Content starts

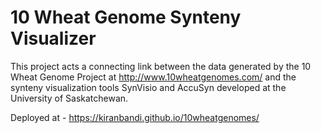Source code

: # 10 Wheat Genome Synteny Visualizer

This project acts a connecting link between the data generated by the 10 Wheat Genome Project 
at http://www.10wheatgenomes.com/ and the synteny visualization tools SynVisio and AccuSyn developed at the University of Saskatchewan.

Deployed at - https://kiranbandi.github.io/10wheatgenomes/
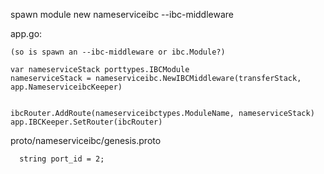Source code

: 

spawn module new nameserviceibc --ibc-middleware


app.go:

    (so is spawn an --ibc-middleware or ibc.Module?)

	var nameserviceStack porttypes.IBCModule
	nameserviceStack = nameserviceibc.NewIBCMiddleware(transferStack, app.NameserviceibcKeeper)


	ibcRouter.AddRoute(nameserviceibctypes.ModuleName, nameserviceStack)
	app.IBCKeeper.SetRouter(ibcRouter)


proto/nameserviceibc/genesis.proto


	  string port_id = 2;
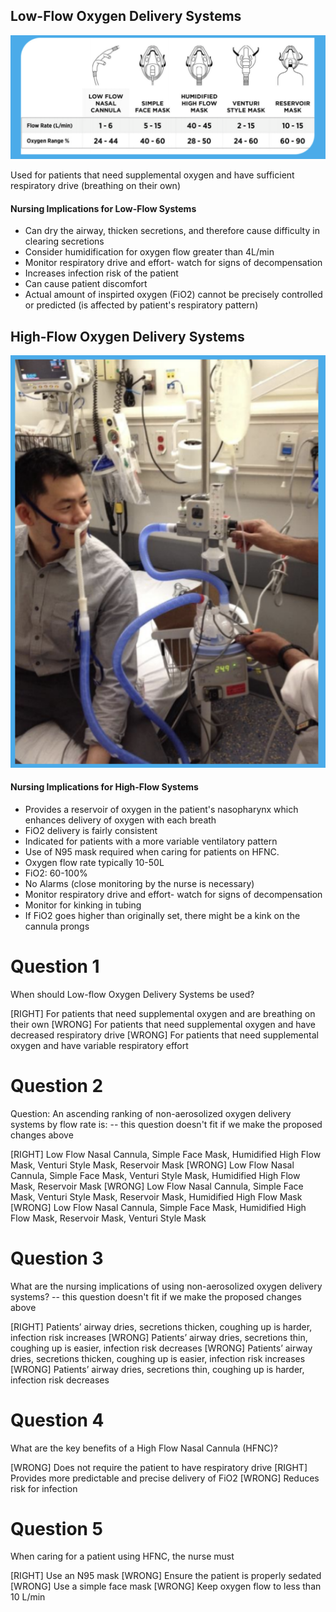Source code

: ## Low-Flow Oxygen Delivery Systems

![](assets/no_aerosol.png)

Used for patients that need supplemental oxygen and have sufficient respiratory drive (breathing on their own)
#### Nursing Implications for Low-Flow Systems

* Can dry the airway, thicken secretions, and therefore cause difficulty in clearing secretions
* Consider humidification for oxygen flow greater than 4L/min
* Monitor respiratory drive and effort- watch for signs of decompensation
* Increases infection risk of the patient
* Can cause patient discomfort
* Actual amount of inspirted oxygen (FiO2) cannot be precisely controlled or predicted (is affected by patient's respiratory pattern)


## High-Flow Oxygen Delivery Systems

![](assets/aerosol.png)

#### Nursing Implications for High-Flow Systems
* Provides a reservoir of oxygen in the patient's nasopharynx which enhances delivery of oxygen with each breath
* FiO2 delivery is fairly consistent
* Indicated for patients with a more variable ventilatory pattern
* Use of N95 mask required when caring for patients on HFNC.
* Oxygen flow rate typically 10-50L
* FiO2: 60-100%
* No Alarms (close monitoring by the nurse is necessary)
* Monitor respiratory drive and effort- watch for signs of decompensation
* Monitor for kinking in tubing
* If FiO2 goes higher than originally set, there might be a kink on the cannula prongs


# Question 1
When should Low-flow Oxygen Delivery Systems be used?

[RIGHT] For patients that need supplemental oxygen and are breathing on their own
[WRONG] For patients that need supplemental oxygen and have decreased respiratory drive
[WRONG] For patients that need supplemental oxygen and have variable respiratory effort

# Question 2
Question: An ascending ranking of non-aerosolized oxygen delivery systems by flow rate is: -- this question doesn't fit if we make the proposed changes above

[RIGHT] Low Flow Nasal Cannula, Simple Face Mask, Humidified High Flow Mask, Venturi Style Mask, Reservoir Mask
[WRONG] Low Flow Nasal Cannula, Simple Face Mask, Venturi Style Mask, Humidified High Flow Mask, Reservoir Mask
[WRONG] Low Flow Nasal Cannula, Simple Face Mask, Venturi Style Mask, Reservoir Mask, Humidified High Flow Mask
[WRONG] Low Flow Nasal Cannula, Simple Face Mask, Humidified High Flow Mask, Reservoir Mask, Venturi Style Mask

# Question 3
What are the nursing implications of using non-aerosolized oxygen delivery systems? -- this question doesn't fit if we make the proposed changes above

[RIGHT] Patients’ airway dries, secretions thicken, coughing up is harder, infection risk increases
[WRONG] Patients’ airway dries, secretions thin, coughing up is easier, infection risk decreases
[WRONG] Patients’ airway dries, secretions thicken, coughing up is easier, infection risk increases
[WRONG] Patients’ airway dries, secretions thin, coughing up is harder, infection risk decreases

# Question 4
What are the key benefits of a High Flow Nasal Cannula (HFNC)?

[WRONG] Does not require the patient to have respiratory drive
[RIGHT] Provides more predictable and precise delivery of FiO2
[WRONG] Reduces risk for infection

# Question 5
When caring for a patient using HFNC, the nurse must

[RIGHT] Use an N95 mask
[WRONG] Ensure the patient is properly sedated
[WRONG] Use a simple face mask
[WRONG] Keep oxygen flow to less than 10 L/min
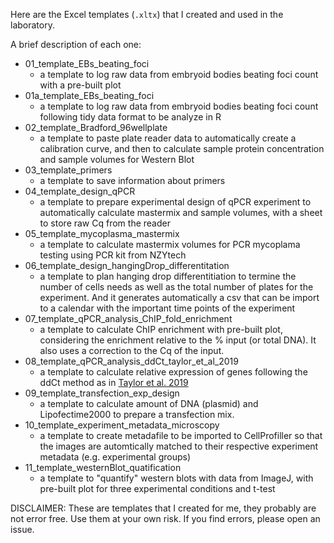 Here are the Excel templates (`.xltx`) that I created and used in the laboratory.

A brief description of each one:
- 01_template_EBs_beating_foci
    - a template to log raw data from embryoid bodies beating foci count with a pre-built plot
- 01a_template_EBs_beating_foci
    - a template to log raw data from embryoid bodies beating foci count following tidy data format to be analyze in R
- 02_template_Bradford_96wellplate
    - a template to paste plate reader data to automatically create a calibration curve, and then to calculate sample protein concentration and sample volumes for Western Blot
- 03_template_primers
    - a template to save information about primers
- 04_template_design_qPCR
    - a template to prepare experimental design of qPCR experiment to automatically calculate mastermix and sample volumes, with a sheet to store raw Cq from the reader
- 05_template_mycoplasma_mastermix
    - a template to calculate mastermix volumes for PCR mycoplama testing using PCR kit from NZYtech
- 06_template_design_hangingDrop_differentitation
    - a template to plan hanging drop differentitiation to termine the number of cells needs as well as the total number of plates for the experiment. And it generates automatically a csv that can be import to a calendar with the important time points of the experiment
- 07_template_qPCR_analysis_ChIP_fold_enrichment
    - a template to calculate ChIP enrichment with pre-built plot, considering the enrichment relative to the % input (or total DNA). It also uses a correction to the Cq of the input.
-  08_template_qPCR_analysis_ddCt_taylor_et_al_2019
   - a template to calculate relative expression of genes following the ddCt method as in [Taylor et al. 2019](https://pubmed.ncbi.nlm.nih.gov/30654913/)
-  09_template_transfection_exp_design
   - a template to calculate amount of DNA (plasmid) and Lipofectime2000 to prepare a transfection mix.
-  10_template_experiment_metadata_microscopy
   - a template to create metadafile to be imported to CellProfiller so that the images are automtically matched to their respective experiment metadata (e.g. experimental groups)
-  11_template_westernBlot_quatification
   - a template to "quantify" western blots with data from ImageJ, with pre-built plot for three experimental conditions and t-test

DISCLAIMER:
These are templates that I created for me, they probably are not error free. Use them at your own risk. If you find errors, please open an issue. 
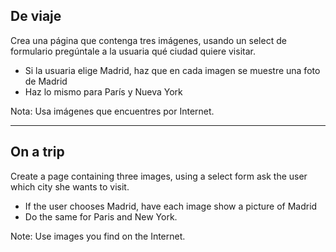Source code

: ## De viaje

Crea una página que contenga tres imágenes, usando un select de formulario pregúntale a la usuaria qué ciudad quiere visitar.

- Si la usuaria elige Madrid, haz que en cada imagen se muestre una foto de Madrid
- Haz lo mismo para París y Nueva York

Nota: Usa imágenes que encuentres por Internet.

---

## On a trip

Create a page containing three images, using a select form ask the user which city she wants to visit.

- If the user chooses Madrid, have each image show a picture of Madrid
- Do the same for Paris and New York.

Note: Use images you find on the Internet.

Content ends

* _Try it_:
Using the listing above, repeat word for word each line from the one with "[WRONG] Does not" down to the one with "- 03_template_primers", both included. Omit all pictures.

* _Solved exercise_:
[WRONG] Does not require the patient to have respiratory drive
[RIGHT] Provides more predictable and precise delivery of FiO2
[WRONG] Reduces risk for infection

# Question 5
When caring for a patient using HFNC, the nurse must

[RIGHT] Use an N95 mask
[WRONG] Ensure the patient is properly sedated
[WRONG] Use a simple face mask
[WRONG] Keep oxygen flow to less than 10 L/min
 Here are the Excel templates (`.xltx`) that I created and used in the laboratory.

A brief description of each one:
- 01_template_EBs_beating_foci
    - a template to log raw data from embryoid bodies beating foci count with a pre-built plot
- 01a_template_EBs_beating_foci
    - a template to log raw data from embryoid bodies beating foci count following tidy data format to be analyze in R
- 02_template_Bradford_96wellplate
    - a template to paste plate reader data to automatically create a calibration curve, and then to calculate sample protein concentration and sample volumes for Western Blot
- 03_template_primers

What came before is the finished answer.